Overall clever move by Angel. Looking for the next shoe to fall which could be a kick in the old fanny for shareholders but I am hoping the 5th gives it to UST.
http://www.glenbradford.com/2022/03/fnma-fanniegate-1115/
Angel has proposed the following Settlment:
Pay the dividends on the JPS since 2013 -$ 18 billion and turn on the dividends on the JPS going forward.
This would make the JPS cases moot. The FMCC divs could be settled as part of a class that did not opt out in Lamberth.
Just leaving FNMA common for damages and divs, FMCC opt out for damages and divs, and FMCC damages.
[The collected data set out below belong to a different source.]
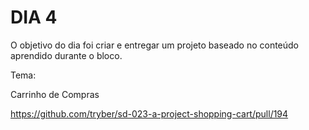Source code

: # DIA 4

O objetivo do dia foi criar e entregar um projeto baseado no conteúdo aprendido durante o bloco.

Tema:

Carrinho de Compras

https://github.com/tryber/sd-023-a-project-shopping-cart/pull/194

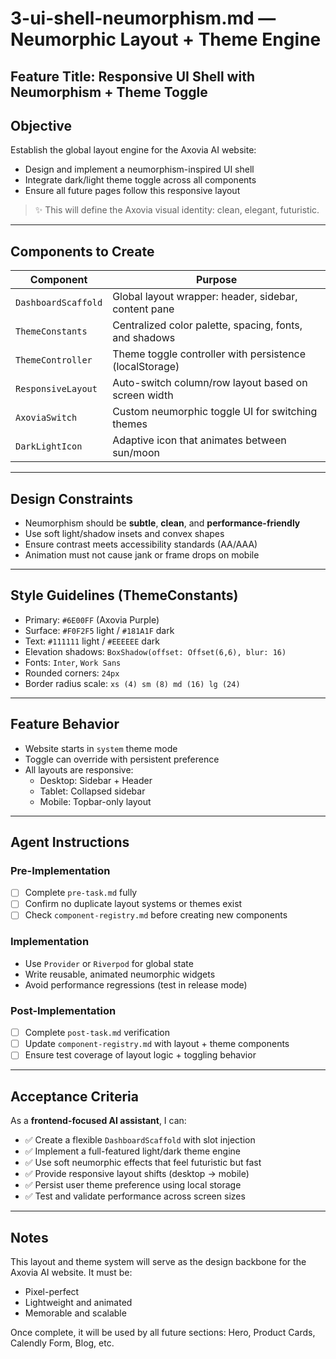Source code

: # 3-ui-shell-neumorphism.md — Neumorphic Layout + Theme Engine

## Feature Title: Responsive UI Shell with Neumorphism + Theme Toggle

## Objective
Establish the global layout engine for the Axovia AI website:
- Design and implement a neumorphism-inspired UI shell
- Integrate dark/light theme toggle across all components
- Ensure all future pages follow this responsive layout

> ✨ This will define the Axovia visual identity: clean, elegant, futuristic.

---

## Components to Create

| Component | Purpose |
|-----------|---------|
| `DashboardScaffold` | Global layout wrapper: header, sidebar, content pane |
| `ThemeConstants` | Centralized color palette, spacing, fonts, and shadows |
| `ThemeController` | Theme toggle controller with persistence (localStorage) |
| `ResponsiveLayout` | Auto-switch column/row layout based on screen width |
| `AxoviaSwitch` | Custom neumorphic toggle UI for switching themes |
| `DarkLightIcon` | Adaptive icon that animates between sun/moon |

---

## Design Constraints
- Neumorphism should be **subtle**, **clean**, and **performance-friendly**
- Use soft light/shadow insets and convex shapes
- Ensure contrast meets accessibility standards (AA/AAA)
- Animation must not cause jank or frame drops on mobile

---

## Style Guidelines (ThemeConstants)
- Primary: `#6E00FF` (Axovia Purple)
- Surface: `#F0F2F5` light / `#181A1F` dark
- Text: `#111111` light / `#EEEEEE` dark
- Elevation shadows: `BoxShadow(offset: Offset(6,6), blur: 16)`
- Fonts: `Inter`, `Work Sans`
- Rounded corners: `24px`
- Border radius scale: `xs (4) sm (8) md (16) lg (24)`

---

## Feature Behavior
- Website starts in `system` theme mode
- Toggle can override with persistent preference
- All layouts are responsive:
  - Desktop: Sidebar + Header
  - Tablet: Collapsed sidebar
  - Mobile: Topbar-only layout

---

## Agent Instructions

### Pre-Implementation
- [ ] Complete `pre-task.md` fully
- [ ] Confirm no duplicate layout systems or themes exist
- [ ] Check `component-registry.md` before creating new components

### Implementation
- Use `Provider` or `Riverpod` for global state
- Write reusable, animated neumorphic widgets
- Avoid performance regressions (test in release mode)

### Post-Implementation
- [ ] Complete `post-task.md` verification
- [ ] Update `component-registry.md` with layout + theme components
- [ ] Ensure test coverage of layout logic + toggling behavior

---

## Acceptance Criteria

As a **frontend-focused AI assistant**, I can:
- ✅ Create a flexible `DashboardScaffold` with slot injection
- ✅ Implement a full-featured light/dark theme engine
- ✅ Use soft neumorphic effects that feel futuristic but fast
- ✅ Provide responsive layout shifts (desktop → mobile)
- ✅ Persist user theme preference using local storage
- ✅ Test and validate performance across screen sizes

---

## Notes
This layout and theme system will serve as the design backbone for the Axovia AI website. It must be:
- Pixel-perfect
- Lightweight and animated
- Memorable and scalable

Once complete, it will be used by all future sections: Hero, Product Cards, Calendly Form, Blog, etc.

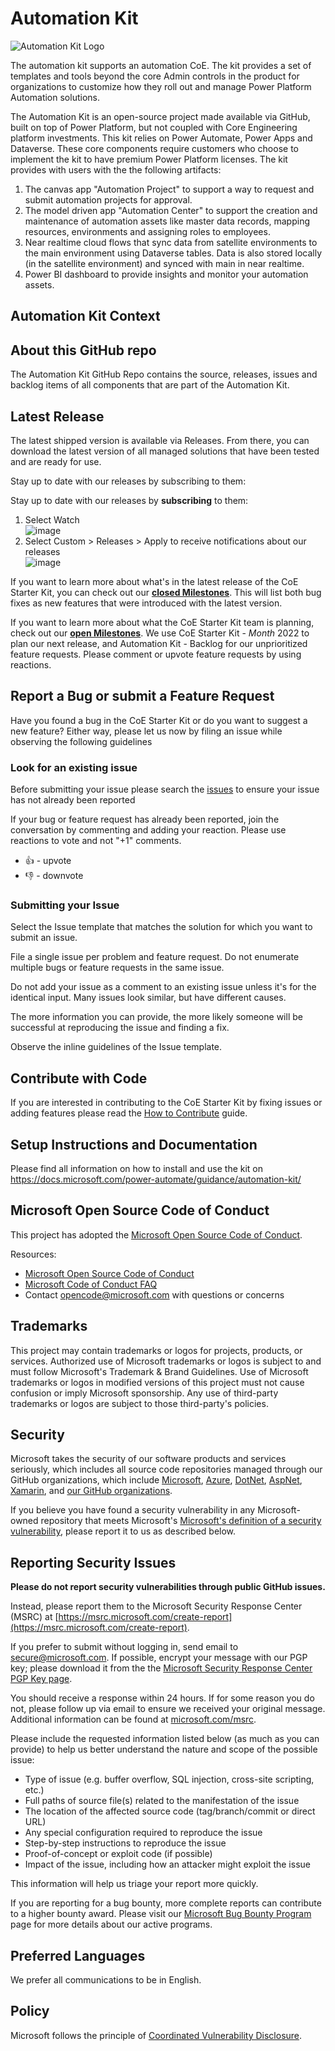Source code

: # Automation Kit

![Automation Kit Logo](media/automation-kit.svg)

The automation kit supports an automation CoE. The kit provides a set of templates and tools beyond the core Admin controls in the product for organizations to customize how they roll out and manage Power Platform Automation solutions.

The Automation Kit is an open-source project made available via GitHub, built on top of Power Platform, but not coupled with Core Engineering platform investments. This kit relies on Power Automate, Power Apps and Dataverse. These core components require customers who choose to implement the kit to have premium Power Platform licenses. The kit provides with users with the the following artifacts:

1. The canvas app "Automation Project" to support a way to request and submit automation projects for approval.
1. The model driven app "Automation Center" to support the creation and maintenance of automation assets like master data records, mapping resources, environments and assigning roles to employees.
1. Near realtime cloud flows that sync data from satellite environments to the main environment using Dataverse tables. Data is also stored locally (in the satellite environment) and synced with main in near realtime.
1. Power BI dashboard to provide insights and monitor your automation assets.

## Automation Kit Context



## About this GitHub repo

The Automation Kit GitHub Repo contains the source, releases, issues and backlog items of all components that are part of the Automation Kit.

## Latest Release

The latest shipped version is available via Releases. From there, you can download the latest version of all managed solutions that have been tested and are ready for use.

Stay up to date with our releases by subscribing to them:

Stay up to date with our releases by **subscribing** to them:
1. Select Watch <br>
      ![image](media/121772447-4ede5700-cb6d-11eb-91a7-fe41715fc431.png)
2. Select Custom > Releases > Apply to receive notifications about our releases<br>
      ![image](media/121772469-661d4480-cb6d-11eb-8a24-1c53c8d9e8bd.png)

If you want to learn more about what's in the latest release of the CoE Starter Kit, you can check out our  **[closed Milestones](https://github.com/microsoft/automation-kit/milestones?state=closed)**. This will list both bug fixes as new features that were introduced with the latest version.

If you want to learn more about what the CoE Starter Kit team is planning, check out our **[open Milestones](https://github.com/microsoft/automation-kit/milestones?state=open)**. We use CoE Starter Kit - _Month_ 2022 to plan our next release, and Automation Kit - Backlog for our unprioritized feature requests. Please comment or upvote feature requests by using reactions.

## Report a Bug or submit a Feature Request

Have you found a bug in the CoE Starter Kit or do you want to suggest a new feature? Either way, please let us now by filing an issue while observing the following guidelines

### Look for an existing issue

Before submitting your issue please search the [issues](https://github.com/microsoft/automation-kit/issues) to ensure your issue has not already been reported

If your bug or feature request has already been reported, join the conversation by commenting and adding your reaction. Please use reactions to vote and not "+1" comments.

- 👍 - upvote
- 👎 - downvote

### Submitting your Issue

Select the Issue template that matches the solution for which you want to submit an issue.

File a single issue per problem and feature request. Do not enumerate multiple bugs or feature requests in the same issue.

Do not add your issue as a comment to an existing issue unless it's for the identical input. Many issues look similar, but have different causes.

The more information you can provide, the more likely someone will be successful at reproducing the issue and finding a fix.

Observe the inline guidelines of the Issue template.

## Contribute with Code

If you are interested in contributing to the CoE Starter Kit by fixing issues or adding features please read the [How to Contribute](HOW_TO_CONTRIBUTE.md) guide.

## Setup Instructions and Documentation

Please find all information on how to install and use the kit on https://docs.microsoft.com/power-automate/guidance/automation-kit/

## Microsoft Open Source Code of Conduct

This project has adopted the [Microsoft Open Source Code of Conduct](https://opensource.microsoft.com/codeofconduct/).

Resources:

- [Microsoft Open Source Code of Conduct](https://opensource.microsoft.com/codeofconduct/)
- [Microsoft Code of Conduct FAQ](https://opensource.microsoft.com/codeofconduct/faq/)
- Contact [opencode@microsoft.com](mailto:opencode@microsoft.com) with questions or concerns

## Trademarks 
This project may contain trademarks or logos for projects, products, or services. Authorized use of Microsoft trademarks or logos is subject to and must follow Microsoft's Trademark & Brand Guidelines. Use of Microsoft trademarks or logos in modified versions of this project must not cause confusion or imply Microsoft sponsorship. Any use of third-party trademarks or logos are subject to those third-party's policies.

## Security

Microsoft takes the security of our software products and services seriously, which includes all source code repositories managed through our GitHub organizations, which include [Microsoft](https://github.com/Microsoft), [Azure](https://github.com/Azure), [DotNet](https://github.com/dotnet), [AspNet](https://github.com/aspnet), [Xamarin](https://github.com/xamarin), and [our GitHub organizations](https://opensource.microsoft.com/).

If you believe you have found a security vulnerability in any Microsoft-owned repository that meets Microsoft's [Microsoft's definition of a security vulnerability](https://docs.microsoft.com/en-us/previous-versions/tn-archive/cc751383(v=technet.10)), please report it to us as described below.

## Reporting Security Issues

**Please do not report security vulnerabilities through public GitHub issues.**

Instead, please report them to the Microsoft Security Response Center (MSRC) at [https://msrc.microsoft.com/create-report](https://msrc.microsoft.com/create-report).

If you prefer to submit without logging in, send email to [secure@microsoft.com](mailto:secure@microsoft.com).  If possible, encrypt your message with our PGP key; please download it from the the [Microsoft Security Response Center PGP Key page](https://www.microsoft.com/en-us/msrc/pgp-key-msrc).

You should receive a response within 24 hours. If for some reason you do not, please follow up via email to ensure we received your original message. Additional information can be found at [microsoft.com/msrc](https://www.microsoft.com/msrc).

Please include the requested information listed below (as much as you can provide) to help us better understand the nature and scope of the possible issue:

  * Type of issue (e.g. buffer overflow, SQL injection, cross-site scripting, etc.)
  * Full paths of source file(s) related to the manifestation of the issue
  * The location of the affected source code (tag/branch/commit or direct URL)
  * Any special configuration required to reproduce the issue
  * Step-by-step instructions to reproduce the issue
  * Proof-of-concept or exploit code (if possible)
  * Impact of the issue, including how an attacker might exploit the issue

This information will help us triage your report more quickly.

If you are reporting for a bug bounty, more complete reports can contribute to a higher bounty award. Please visit our [Microsoft Bug Bounty Program](https://microsoft.com/msrc/bounty) page for more details about our active programs.

## Preferred Languages

We prefer all communications to be in English.

## Policy

Microsoft follows the principle of [Coordinated Vulnerability Disclosure](https://www.microsoft.com/en-us/msrc/cvd).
Just settle and be done or continue to fight and let the facts of the Nationalization leak out while trying to monetize the UST Stake.
We need and ALL AMERICAN fanny wooping out of the 5th to get the DOJ cover to settle. Prob pie in the sky but it is definitely logical given all the interest rate risk in the value of the UST Stake so it will probably be another flub by this Admin.
Thank MIA! This is just an personal opinion so it is probably wrong but I think the next big thing is the ALL American case in the 5th Circuit because it will determine damages for the violation of the separation of powers violation for the CFPB. Collins on REMAND will be subject to the precedent that the 5th Circuit determines in ALL American. I dont think anyone has answered my query but it seemed to me that the DC Ct of Appeals relied on the 5th Circuit for the separation of powers dismissal in the very last paragraph of its opinion. Seems like the precursor for something good or a big set up - unfortunately could be either. Wonder what percentage of the JPS and FMCC opted out of the class in Lamberth - the DOJ would be wise to settle the Divs part of damages and start paying divs to make the JPS cause of action moot. All they would have to deal with is FNMA for damages and divs and FMCC for damages. Everthing else would be settled and moot. Probably all wrong but it really is a good opportunity for the DOJ if they are serious about using the UST equity for the Calhoun plan.
Hi Glen, Have you considered the possible impact that the CFPB v All American in the 5th Circuit may have on the separation of powers claims? It was heard on the same day as the Collins En Banc and the Plaintiffs are seeking a Declaratory Judgement in their favor.
Did you know that the new CFPB headquarters in DC cost more to build than the Trump Hotel in DC?
We had two motions for summary judgement filed yesterday. One by the Defendant - the FHFA under seal to dismiss the class action and one by the Plaintiffs - which was a motion for partial summary judgement. Isnt that right Glen?. Any thoughts on the plaintiff's motion? Seems very technical but interesting?
Where do you see the request for a Bench Trial?